Work required:
Could you copy the lines below exactly, leaving none out?

Records for processing:
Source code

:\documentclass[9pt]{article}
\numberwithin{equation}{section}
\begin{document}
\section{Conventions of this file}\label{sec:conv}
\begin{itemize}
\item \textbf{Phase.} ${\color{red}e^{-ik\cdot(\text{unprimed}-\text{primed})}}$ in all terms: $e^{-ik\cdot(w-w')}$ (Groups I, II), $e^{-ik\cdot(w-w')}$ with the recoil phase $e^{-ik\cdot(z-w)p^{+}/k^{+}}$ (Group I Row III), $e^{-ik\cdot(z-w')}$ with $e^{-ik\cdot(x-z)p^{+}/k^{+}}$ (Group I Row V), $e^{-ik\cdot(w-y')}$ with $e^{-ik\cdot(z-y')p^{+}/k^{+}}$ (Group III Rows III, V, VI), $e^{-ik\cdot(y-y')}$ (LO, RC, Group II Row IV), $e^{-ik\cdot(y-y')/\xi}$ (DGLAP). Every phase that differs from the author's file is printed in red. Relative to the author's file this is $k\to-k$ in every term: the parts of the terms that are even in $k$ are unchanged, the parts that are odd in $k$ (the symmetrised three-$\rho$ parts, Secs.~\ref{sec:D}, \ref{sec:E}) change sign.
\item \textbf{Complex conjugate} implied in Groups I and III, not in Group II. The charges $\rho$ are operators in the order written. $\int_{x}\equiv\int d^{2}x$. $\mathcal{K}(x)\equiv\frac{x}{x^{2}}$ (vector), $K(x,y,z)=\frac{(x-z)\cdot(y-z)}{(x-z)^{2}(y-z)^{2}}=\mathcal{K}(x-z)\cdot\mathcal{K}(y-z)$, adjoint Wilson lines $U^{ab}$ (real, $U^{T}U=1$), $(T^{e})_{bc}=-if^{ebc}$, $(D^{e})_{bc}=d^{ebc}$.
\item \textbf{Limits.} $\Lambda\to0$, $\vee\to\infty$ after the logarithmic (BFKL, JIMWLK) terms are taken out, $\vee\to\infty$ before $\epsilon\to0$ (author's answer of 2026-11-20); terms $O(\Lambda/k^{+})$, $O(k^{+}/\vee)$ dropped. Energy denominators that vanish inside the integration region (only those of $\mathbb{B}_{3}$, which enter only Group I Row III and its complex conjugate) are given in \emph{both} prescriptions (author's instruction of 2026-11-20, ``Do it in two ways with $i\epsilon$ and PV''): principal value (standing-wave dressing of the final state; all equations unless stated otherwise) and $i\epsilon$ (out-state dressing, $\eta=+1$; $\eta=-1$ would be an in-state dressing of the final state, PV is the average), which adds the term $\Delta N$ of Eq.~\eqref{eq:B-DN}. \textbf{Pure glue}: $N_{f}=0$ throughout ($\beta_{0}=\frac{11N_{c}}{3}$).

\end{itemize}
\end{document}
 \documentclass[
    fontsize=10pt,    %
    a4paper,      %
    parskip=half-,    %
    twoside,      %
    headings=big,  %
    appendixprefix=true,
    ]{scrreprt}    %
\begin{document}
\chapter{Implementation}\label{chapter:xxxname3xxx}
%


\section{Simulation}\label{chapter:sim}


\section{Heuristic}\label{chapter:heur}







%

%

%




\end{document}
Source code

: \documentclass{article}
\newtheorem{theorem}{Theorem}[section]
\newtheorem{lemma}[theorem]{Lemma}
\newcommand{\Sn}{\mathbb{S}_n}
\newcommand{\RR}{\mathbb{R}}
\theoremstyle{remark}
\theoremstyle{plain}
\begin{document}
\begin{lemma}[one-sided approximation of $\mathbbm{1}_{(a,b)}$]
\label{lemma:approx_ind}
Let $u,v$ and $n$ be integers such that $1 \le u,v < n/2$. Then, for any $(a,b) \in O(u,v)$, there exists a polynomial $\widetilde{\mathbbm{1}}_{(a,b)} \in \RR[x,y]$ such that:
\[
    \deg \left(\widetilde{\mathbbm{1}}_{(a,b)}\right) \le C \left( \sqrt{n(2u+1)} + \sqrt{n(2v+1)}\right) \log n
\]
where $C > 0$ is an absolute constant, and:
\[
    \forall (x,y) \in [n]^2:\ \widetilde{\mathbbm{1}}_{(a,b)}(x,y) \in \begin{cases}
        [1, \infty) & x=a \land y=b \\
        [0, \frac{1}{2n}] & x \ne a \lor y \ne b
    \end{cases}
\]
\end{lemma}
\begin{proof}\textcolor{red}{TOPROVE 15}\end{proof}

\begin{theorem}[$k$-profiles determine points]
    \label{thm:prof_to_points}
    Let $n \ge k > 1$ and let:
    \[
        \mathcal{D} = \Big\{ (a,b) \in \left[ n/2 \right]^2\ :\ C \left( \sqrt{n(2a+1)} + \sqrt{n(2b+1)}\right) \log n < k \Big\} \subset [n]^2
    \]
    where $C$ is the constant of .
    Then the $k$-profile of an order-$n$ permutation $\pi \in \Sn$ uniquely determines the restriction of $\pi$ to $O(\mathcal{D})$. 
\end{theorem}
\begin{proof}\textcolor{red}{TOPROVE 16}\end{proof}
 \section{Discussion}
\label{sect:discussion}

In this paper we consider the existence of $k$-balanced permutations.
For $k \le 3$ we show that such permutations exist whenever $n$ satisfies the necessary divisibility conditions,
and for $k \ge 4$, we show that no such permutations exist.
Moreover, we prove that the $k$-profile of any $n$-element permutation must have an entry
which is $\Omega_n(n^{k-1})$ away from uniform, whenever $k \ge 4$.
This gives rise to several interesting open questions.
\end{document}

Answer below:
Source code

:\documentclass[9pt]{article}
\numberwithin{equation}{section}
\begin{document}
\section{Conventions of this file}\label{sec:conv}
\begin{itemize}
\item \textbf{Phase.} ${\color{red}e^{-ik\cdot(\text{unprimed}-\text{primed})}}$ in all terms: $e^{-ik\cdot(w-w')}$ (Groups I, II), $e^{-ik\cdot(w-w')}$ with the recoil phase $e^{-ik\cdot(z-w)p^{+}/k^{+}}$ (Group I Row III), $e^{-ik\cdot(z-w')}$ with $e^{-ik\cdot(x-z)p^{+}/k^{+}}$ (Group I Row V), $e^{-ik\cdot(w-y')}$ with $e^{-ik\cdot(z-y')p^{+}/k^{+}}$ (Group III Rows III, V, VI), $e^{-ik\cdot(y-y')}$ (LO, RC, Group II Row IV), $e^{-ik\cdot(y-y')/\xi}$ (DGLAP). Every phase that differs from the author's file is printed in red. Relative to the author's file this is $k\to-k$ in every term: the parts of the terms that are even in $k$ are unchanged, the parts that are odd in $k$ (the symmetrised three-$\rho$ parts, Secs.~\ref{sec:D}, \ref{sec:E}) change sign.
\item \textbf{Complex conjugate} implied in Groups I and III, not in Group II. The charges $\rho$ are operators in the order written. $\int_{x}\equiv\int d^{2}x$. $\mathcal{K}(x)\equiv\frac{x}{x^{2}}$ (vector), $K(x,y,z)=\frac{(x-z)\cdot(y-z)}{(x-z)^{2}(y-z)^{2}}=\mathcal{K}(x-z)\cdot\mathcal{K}(y-z)$, adjoint Wilson lines $U^{ab}$ (real, $U^{T}U=1$), $(T^{e})_{bc}=-if^{ebc}$, $(D^{e})_{bc}=d^{ebc}$.
\item \textbf{Limits.} $\Lambda\to0$, $\vee\to\infty$ after the logarithmic (BFKL, JIMWLK) terms are taken out, $\vee\to\infty$ before $\epsilon\to0$ (author's answer of 2026-11-20); terms $O(\Lambda/k^{+})$, $O(k^{+}/\vee)$ dropped. Energy denominators that vanish inside the integration region (only those of $\mathbb{B}_{3}$, which enter only Group I Row III and its complex conjugate) are given in \emph{both} prescriptions (author's instruction of 2026-11-20, ``Do it in two ways with $i\epsilon$ and PV''): principal value (standing-wave dressing of the final state; all equations unless stated otherwise) and $i\epsilon$ (out-state dressing, $\eta=+1$; $\eta=-1$ would be an in-state dressing of the final state, PV is the average), which adds the term $\Delta N$ of Eq.~\eqref{eq:B-DN}. \textbf{Pure glue}: $N_{f}=0$ throughout ($\beta_{0}=\frac{11N_{c}}{3}$).

\end{itemize}
\end{document}
 \documentclass[
    fontsize=10pt,    %
    a4paper,      %
    parskip=half-,    %
    twoside,      %
    headings=big,  %
    appendixprefix=true,
    ]{scrreprt}    %
\begin{document}
\chapter{Implementation}\label{chapter:xxxname3xxx}
%


\section{Simulation}\label{chapter:sim}


\section{Heuristic}\label{chapter:heur}







%

%

%




\end{document}
Source code

: \documentclass{article}
\newtheorem{theorem}{Theorem}[section]
\newtheorem{lemma}[theorem]{Lemma}
\newcommand{\Sn}{\mathbb{S}_n}
\newcommand{\RR}{\mathbb{R}}
\theoremstyle{remark}
\theoremstyle{plain}
\begin{document}
\begin{lemma}[one-sided approximation of $\mathbbm{1}_{(a,b)}$]
\label{lemma:approx_ind}
Let $u,v$ and $n$ be integers such that $1 \le u,v < n/2$. Then, for any $(a,b) \in O(u,v)$, there exists a polynomial $\widetilde{\mathbbm{1}}_{(a,b)} \in \RR[x,y]$ such that:
\[
    \deg \left(\widetilde{\mathbbm{1}}_{(a,b)}\right) \le C \left( \sqrt{n(2u+1)} + \sqrt{n(2v+1)}\right) \log n
\]
where $C > 0$ is an absolute constant, and:
\[
    \forall (x,y) \in [n]^2:\ \widetilde{\mathbbm{1}}_{(a,b)}(x,y) \in \begin{cases}
        [1, \infty) & x=a \land y=b \\
        [0, \frac{1}{2n}] & x \ne a \lor y \ne b
    \end{cases}
\]
\end{lemma}
\begin{proof}\textcolor{red}{TOPROVE 15}\end{proof}

\begin{theorem}[$k$-profiles determine points]
    \label{thm:prof_to_points}
    Let $n \ge k > 1$ and let:
    \[
        \mathcal{D} = \Big\{ (a,b) \in \left[ n/2 \right]^2\ :\ C \left( \sqrt{n(2a+1)} + \sqrt{n(2b+1)}\right) \log n < k \Big\} \subset [n]^2
    \]
    where $C$ is the constant of .
    Then the $k$-profile of an order-$n$ permutation $\pi \in \Sn$ uniquely determines the restriction of $\pi$ to $O(\mathcal{D})$. 
\end{theorem}
\begin{proof}\textcolor{red}{TOPROVE 16}\end{proof}
 \section{Discussion}
\label{sect:discussion}

In this paper we consider the existence of $k$-balanced permutations.
For $k \le 3$ we show that such permutations exist whenever $n$ satisfies the necessary divisibility conditions,
and for $k \ge 4$, we show that no such permutations exist.
Moreover, we prove that the $k$-profile of any $n$-element permutation must have an entry
which is $\Omega_n(n^{k-1})$ away from uniform, whenever $k \ge 4$.
This gives rise to several interesting open questions.
\end{document}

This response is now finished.